* _Data for analysis_:
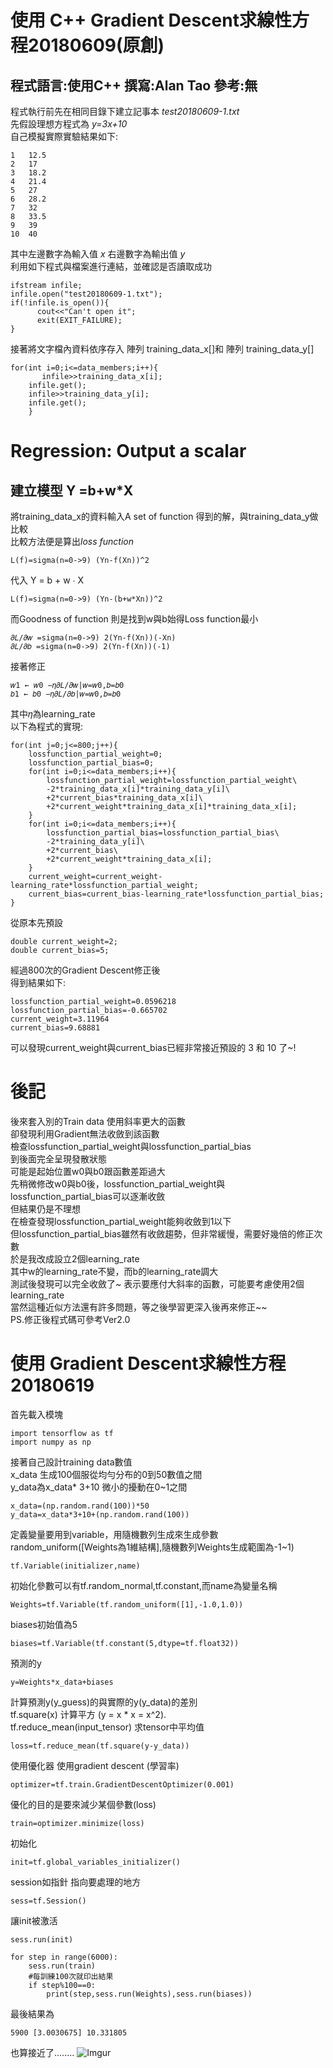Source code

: 使用 C++ Gradient Descent求線性方程20180609(原創)
===============================================
程式語言:使用C++   撰寫:Alan Tao  參考:無
----------------------------------------------
程式執行前先在相同目錄下建立記事本 *test20180609-1.txt*<br />
先假設理想方程式為 *y=3x+10*<br />
自己模擬實際實驗結果如下:<br />
<pre><code>1   12.5
2   17
3   18.2
4   21.4
5   27
6   28.2
7   32
8   33.5
9   39
10  40</pre></code>

其中左邊數字為輸入值 *x* 右邊數字為輸出值 *y*<br />
利用如下程式與檔案進行連結，並確認是否讀取成功

<pre><code>ifstream infile;           
infile.open("test20180609-1.txt");
if(!infile.is_open()){                
      cout<<"Can't open it";
      exit(EXIT_FAILURE);
}</pre></code>

接著將文字檔內資料依序存入 陣列 training_data_x[]和 陣列 training_data_y[]

<pre><code>for(int i=0;i<=data_members;i++){
       infile>>training_data_x[i];
 	infile.get();
 	infile>>training_data_y[i];
 	infile.get();
	} </pre></code>




Regression: Output a scalar
======================================
建立模型  Y =b+w*X
---------------------------------------

將training_data_x的資料輸入A set of function 得到的解，與training_data_y做比較<br />
比較方法便是算出*loss function*

<pre><code>L(f)=sigma(n=0->9) (Yn-f(Xn))^2</pre></code>

代入 Y = b + w ∙ X<br />

<pre><code>L(f)=sigma(n=0->9) (Yn-(b+w*Xn))^2</pre></code>

而Goodness of function 則是找到w與b始得Loss function最小

<pre><code>𝜕𝐿/𝜕𝑤 =sigma(n=0->9) 2(Yn-f(Xn))(-Xn) 
𝜕𝐿/𝜕𝑏 =sigma(n=0->9) 2(Yn-f(Xn))(-1)</pre></code>

接著修正

<pre><code>𝑤1 ← 𝑤0 −𝜂𝜕𝐿/𝜕𝑤|𝑤=𝑤0,𝑏=𝑏0
𝑏1 ← 𝑏0 −𝜂𝜕𝐿/𝜕𝑏|𝑤=𝑤0,𝑏=𝑏0</pre></code>
其中𝜂為learning_rate<br />
以下為程式的實現:

<pre><code>for(int j=0;j<=800;j++){            
	lossfunction_partial_weight=0;
	lossfunction_partial_bias=0;
	for(int i=0;i<=data_members;i++){
		lossfunction_partial_weight=lossfunction_partial_weight\
		-2*training_data_x[i]*training_data_y[i]\
		+2*current_bias*training_data_x[i]\
		+2*current_weight*training_data_x[i]*training_data_x[i];
	}	          
	for(int i=0;i<=data_members;i++){
		lossfunction_partial_bias=lossfunction_partial_bias\
		-2*training_data_y[i]\
		+2*current_bias\
		+2*current_weight*training_data_x[i];
	}		                
	current_weight=current_weight-learning_rate*lossfunction_partial_weight;
	current_bias=current_bias-learning_rate*lossfunction_partial_bias;
}</pre></code>

從原本先預設<br />

<pre><code>double current_weight=2;     
double current_bias=5;  </pre></code>

經過800次的Gradient Descent修正後<br /> 
得到結果如下:<br /> 

<pre><code>lossfunction_partial_weight=0.0596218 
lossfunction_partial_bias=-0.665702 
current_weight=3.11964 
current_bias=9.68881 </pre></code>

可以發現current_weight與current_bias已經非常接近預設的 3 和 10 了~!<br />


後記
================
後來套入別的Train data 使用斜率更大的函數<br />
卻發現利用Gradient無法收斂到該函數<br />
檢查lossfunction_partial_weight與lossfunction_partial_bias <br />
到後面完全呈現發散狀態<br />
可能是起始位置w0與b0跟函數差距過大<br />
先稍微修改w0與b0後，lossfunction_partial_weight與lossfunction_partial_bias可以逐漸收斂<br />
但結果仍是不理想<br />
在檢查發現lossfunction_partial_weight能夠收斂到1以下<br />
但lossfunction_partial_bias雖然有收斂趨勢，但非常緩慢，需要好幾倍的修正次數<br />
於是我改成設立2個learning_rate <br />
其中w的learning_rate不變，而b的learning_rate調大 <br />
測試後發現可以完全收斂了~ 表示要應付大斜率的函數，可能要考慮使用2個learning_rate <br />
當然這種近似方法還有許多問題，等之後學習更深入後再來修正~~ <br />
PS.修正後程式碼可參考Ver2.0 <br />

使用  Gradient Descent求線性方程20180619
=============================================
首先載入模塊
<pre><code>import tensorflow as tf  
import numpy as np</pre></code>
接著自己設計training data數值<br />
x_data 生成100個服從均勻分布的0到50數值之間 <br />
y_data為x_data* 3+10 微小的擾動在0~1之間
<pre><code>x_data=(np.random.rand(100))*50
y_data=x_data*3+10+(np.random.rand(100))</pre></code>
定義變量要用到variable，用隨機數列生成來生成參數<br />
random_uniform([Weights為1維結構],隨機數列Weights生成範圍為-1~1)
<pre><code>tf.Variable(initializer,name)</pre></code>
初始化參數可以有tf.random_normal,tf.constant,而name為變量名稱
<pre><code>Weights=tf.Variable(tf.random_uniform([1],-1.0,1.0))</pre></code>
biases初始值為5
<pre><code>biases=tf.Variable(tf.constant(5,dtype=tf.float32))</pre></code>

預測的y
<pre><code>y=Weights*x_data+biases</pre></code>
計算預測y(y_guess)的與實際的y(y_data)的差別<br />
tf.square(x)	计算平方 (y = x * x = x^2).<br />
tf.reduce_mean(input_tensor)	求tensor中平均值
<pre><code>loss=tf.reduce_mean(tf.square(y-y_data))</pre></code>
使用優化器 使用gradient descent (學習率)
<pre><code>optimizer=tf.train.GradientDescentOptimizer(0.001)</pre></code>
優化的目的是要來減少某個參數(loss)
<pre><code>train=optimizer.minimize(loss)</pre></code>

初始化
<pre><code>init=tf.global_variables_initializer()</pre></code>

session如指針 指向要處理的地方
<pre><code>sess=tf.Session()</pre></code>
讓init被激活
<pre><code>sess.run(init)</pre></code>
<pre><code>for step in range(6000):
    sess.run(train)
    #每訓練100次就印出結果
    if step%100==0:
        print(step,sess.run(Weights),sess.run(biases))</pre></code>
最後結果為
<pre><code>5900 [3.0030675] 10.331805</pre></code>
也算接近了........
![Imgur](https://i.imgur.com/NjD7mMJ.png)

* _Your assignment_: Set down all the data again exactly as above, pictures excluded.

* _Solution_:
Source code

: 使用 C++ Gradient Descent求線性方程20180609(原創)
===============================================
程式語言:使用C++   撰寫:Alan Tao  參考:無
----------------------------------------------
程式執行前先在相同目錄下建立記事本 *test20180609-1.txt*<br />
先假設理想方程式為 *y=3x+10*<br />
自己模擬實際實驗結果如下:<br />
<pre><code>1   12.5
2   17
3   18.2
4   21.4
5   27
6   28.2
7   32
8   33.5
9   39
10  40</pre></code>

其中左邊數字為輸入值 *x* 右邊數字為輸出值 *y*<br />
利用如下程式與檔案進行連結，並確認是否讀取成功

<pre><code>ifstream infile;           
infile.open("test20180609-1.txt");
if(!infile.is_open()){                
      cout<<"Can't open it";
      exit(EXIT_FAILURE);
}</pre></code>

接著將文字檔內資料依序存入 陣列 training_data_x[]和 陣列 training_data_y[]

<pre><code>for(int i=0;i<=data_members;i++){
       infile>>training_data_x[i];
 	infile.get();
 	infile>>training_data_y[i];
 	infile.get();
	} </pre></code>




Regression: Output a scalar
======================================
建立模型  Y =b+w*X
---------------------------------------

將training_data_x的資料輸入A set of function 得到的解，與training_data_y做比較<br />
比較方法便是算出*loss function*

<pre><code>L(f)=sigma(n=0->9) (Yn-f(Xn))^2</pre></code>

代入 Y = b + w ∙ X<br />

<pre><code>L(f)=sigma(n=0->9) (Yn-(b+w*Xn))^2</pre></code>

而Goodness of function 則是找到w與b始得Loss function最小

<pre><code>𝜕𝐿/𝜕𝑤 =sigma(n=0->9) 2(Yn-f(Xn))(-Xn) 
𝜕𝐿/𝜕𝑏 =sigma(n=0->9) 2(Yn-f(Xn))(-1)</pre></code>

接著修正

<pre><code>𝑤1 ← 𝑤0 −𝜂𝜕𝐿/𝜕𝑤|𝑤=𝑤0,𝑏=𝑏0
𝑏1 ← 𝑏0 −𝜂𝜕𝐿/𝜕𝑏|𝑤=𝑤0,𝑏=𝑏0</pre></code>
其中𝜂為learning_rate<br />
以下為程式的實現:

<pre><code>for(int j=0;j<=800;j++){            
	lossfunction_partial_weight=0;
	lossfunction_partial_bias=0;
	for(int i=0;i<=data_members;i++){
		lossfunction_partial_weight=lossfunction_partial_weight\
		-2*training_data_x[i]*training_data_y[i]\
		+2*current_bias*training_data_x[i]\
		+2*current_weight*training_data_x[i]*training_data_x[i];
	}	          
	for(int i=0;i<=data_members;i++){
		lossfunction_partial_bias=lossfunction_partial_bias\
		-2*training_data_y[i]\
		+2*current_bias\
		+2*current_weight*training_data_x[i];
	}		                
	current_weight=current_weight-learning_rate*lossfunction_partial_weight;
	current_bias=current_bias-learning_rate*lossfunction_partial_bias;
}</pre></code>

從原本先預設<br />

<pre><code>double current_weight=2;     
double current_bias=5;  </pre></code>

經過800次的Gradient Descent修正後<br /> 
得到結果如下:<br /> 

<pre><code>lossfunction_partial_weight=0.0596218 
lossfunction_partial_bias=-0.665702 
current_weight=3.11964 
current_bias=9.68881 </pre></code>

可以發現current_weight與current_bias已經非常接近預設的 3 和 10 了~!<br />


後記
================
後來套入別的Train data 使用斜率更大的函數<br />
卻發現利用Gradient無法收斂到該函數<br />
檢查lossfunction_partial_weight與lossfunction_partial_bias <br />
到後面完全呈現發散狀態<br />
可能是起始位置w0與b0跟函數差距過大<br />
先稍微修改w0與b0後，lossfunction_partial_weight與lossfunction_partial_bias可以逐漸收斂<br />
但結果仍是不理想<br />
在檢查發現lossfunction_partial_weight能夠收斂到1以下<br />
但lossfunction_partial_bias雖然有收斂趨勢，但非常緩慢，需要好幾倍的修正次數<br />
於是我改成設立2個learning_rate <br />
其中w的learning_rate不變，而b的learning_rate調大 <br />
測試後發現可以完全收斂了~ 表示要應付大斜率的函數，可能要考慮使用2個learning_rate <br />
當然這種近似方法還有許多問題，等之後學習更深入後再來修正~~ <br />
PS.修正後程式碼可參考Ver2.0 <br />

使用  Gradient Descent求線性方程20180619
=============================================
首先載入模塊
<pre><code>import tensorflow as tf  
import numpy as np</pre></code>
接著自己設計training data數值<br />
x_data 生成100個服從均勻分布的0到50數值之間 <br />
y_data為x_data* 3+10 微小的擾動在0~1之間
<pre><code>x_data=(np.random.rand(100))*50
y_data=x_data*3+10+(np.random.rand(100))</pre></code>
定義變量要用到variable，用隨機數列生成來生成參數<br />
random_uniform([Weights為1維結構],隨機數列Weights生成範圍為-1~1)
<pre><code>tf.Variable(initializer,name)</pre></code>
初始化參數可以有tf.random_normal,tf.constant,而name為變量名稱
<pre><code>Weights=tf.Variable(tf.random_uniform([1],-1.0,1.0))</pre></code>
biases初始值為5
<pre><code>biases=tf.Variable(tf.constant(5,dtype=tf.float32))</pre></code>

預測的y
<pre><code>y=Weights*x_data+biases</pre></code>
計算預測y(y_guess)的與實際的y(y_data)的差別<br />
tf.square(x)	计算平方 (y = x * x = x^2).<br />
tf.reduce_mean(input_tensor)	求tensor中平均值
<pre><code>loss=tf.reduce_mean(tf.square(y-y_data))</pre></code>
使用優化器 使用gradient descent (學習率)
<pre><code>optimizer=tf.train.GradientDescentOptimizer(0.001)</pre></code>
優化的目的是要來減少某個參數(loss)
<pre><code>train=optimizer.minimize(loss)</pre></code>

初始化
<pre><code>init=tf.global_variables_initializer()</pre></code>

session如指針 指向要處理的地方
<pre><code>sess=tf.Session()</pre></code>
讓init被激活
<pre><code>sess.run(init)</pre></code>
<pre><code>for step in range(6000):
    sess.run(train)
    #每訓練100次就印出結果
    if step%100==0:
        print(step,sess.run(Weights),sess.run(biases))</pre></code>
最後結果為
<pre><code>5900 [3.0030675] 10.331805</pre></code>
也算接近了........
![Imgur](https://i.imgur.com/NjD7mMJ.png)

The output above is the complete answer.